Report back the lines in this listing that carry the string "central".

▶ MATERIAL PROVIDED:
_ _ _

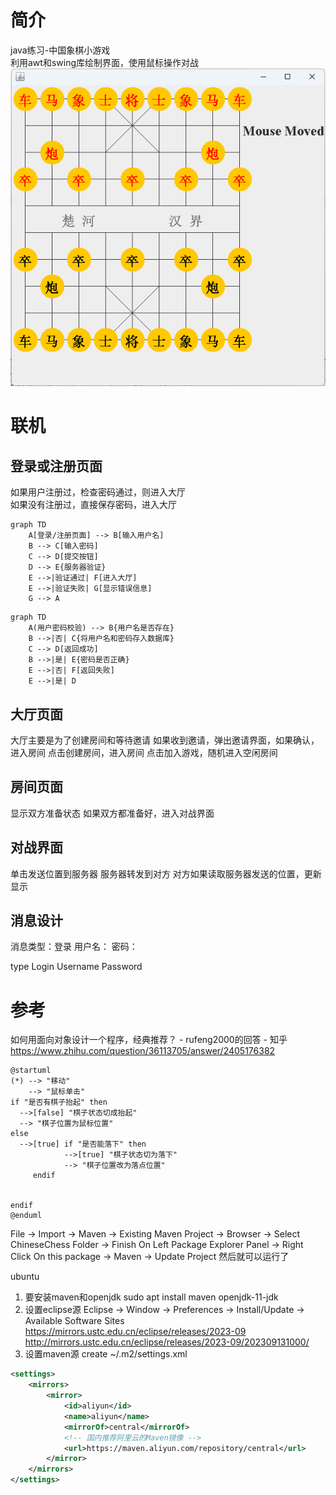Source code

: # 简介
java练习-中国象棋小游戏  
利用awt和swing库绘制界面，使用鼠标操作对战   
![ScreenShot_Main](img/ScreenShot_Main.png)  

# 联机
## 登录或注册页面
如果用户注册过，检查密码通过，则进入大厅   
如果没有注册过，直接保存密码，进入大厅
```mermaid
graph TD
    A[登录/注册页面] --> B[输入用户名]
    B --> C[输入密码]
    C --> D[提交按钮]
    D --> E{服务器验证}
    E -->|验证通过| F[进入大厅]
    E -->|验证失败| G[显示错误信息]
    G --> A 

```

```mermaid
graph TD
    A(用户密码校验) --> B{用户名是否存在}
    B -->|否| C{将用户名和密码存入数据库}
    C --> D[返回成功]
    B -->|是| E{密码是否正确}
    E -->|否| F[返回失败]
    E -->|是| D

```

## 大厅页面
大厅主要是为了创建房间和等待邀请
如果收到邀请，弹出邀请界面，如果确认，进入房间
点击创建房间，进入房间
点击加入游戏，随机进入空闲房间

## 房间页面
显示双方准备状态
如果双方都准备好，进入对战界面

## 对战界面
单击发送位置到服务器
服务器转发到对方
对方如果读取服务器发送的位置，更新显示

## 消息设计
消息类型：登录
用户名：
密码：

type
Login Username Password



# 参考
如何用面向对象设计一个程序，经典推荐？ - rufeng2000的回答 - 知乎
https://www.zhihu.com/question/36113705/answer/2405176382



```uml
@startuml
(*) --> "移动"
    --> "鼠标单击"
if "是否有棋子抬起" then
  -->[false] "棋子状态切成抬起"
  --> "棋子位置为鼠标位置"
else
  -->[true] if "是否能落下" then
            -->[true] "棋子状态切为落下"
            --> "棋子位置改为落点位置"
     endif


endif
@enduml

```
File -> Import -> Maven -> Existing Maven Project -> Browser -> Select ChineseChess Folder -> Finish
On Left Package Explorer Panel -> Right Click On this package -> Maven -> Update Project
然后就可以运行了

ubuntu 
1. 要安装maven和openjdk
sudo apt install maven openjdk-11-jdk
2. 设置eclipse源
Eclipse -> Window -> Preferences -> Install/Update -> Available Software Sites
https://mirrors.ustc.edu.cn/eclipse/releases/2023-09
http://mirrors.ustc.edu.cn/eclipse/releases/2023-09/202309131000/
3. 设置maven源
create ~/.m2/settings.xml
```xml
<settings>
    <mirrors>
        <mirror>
            <id>aliyun</id>
            <name>aliyun</name>
            <mirrorOf>central</mirrorOf>
            <!-- 国内推荐阿里云的Maven镜像 -->
            <url>https://maven.aliyun.com/repository/central</url>
        </mirror>
    </mirrors>
</settings>
```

_ _ _

▶ ANSWER BOX:
            <mirrorOf>central</mirrorOf>
            <url>https://maven.aliyun.com/repository/central</url>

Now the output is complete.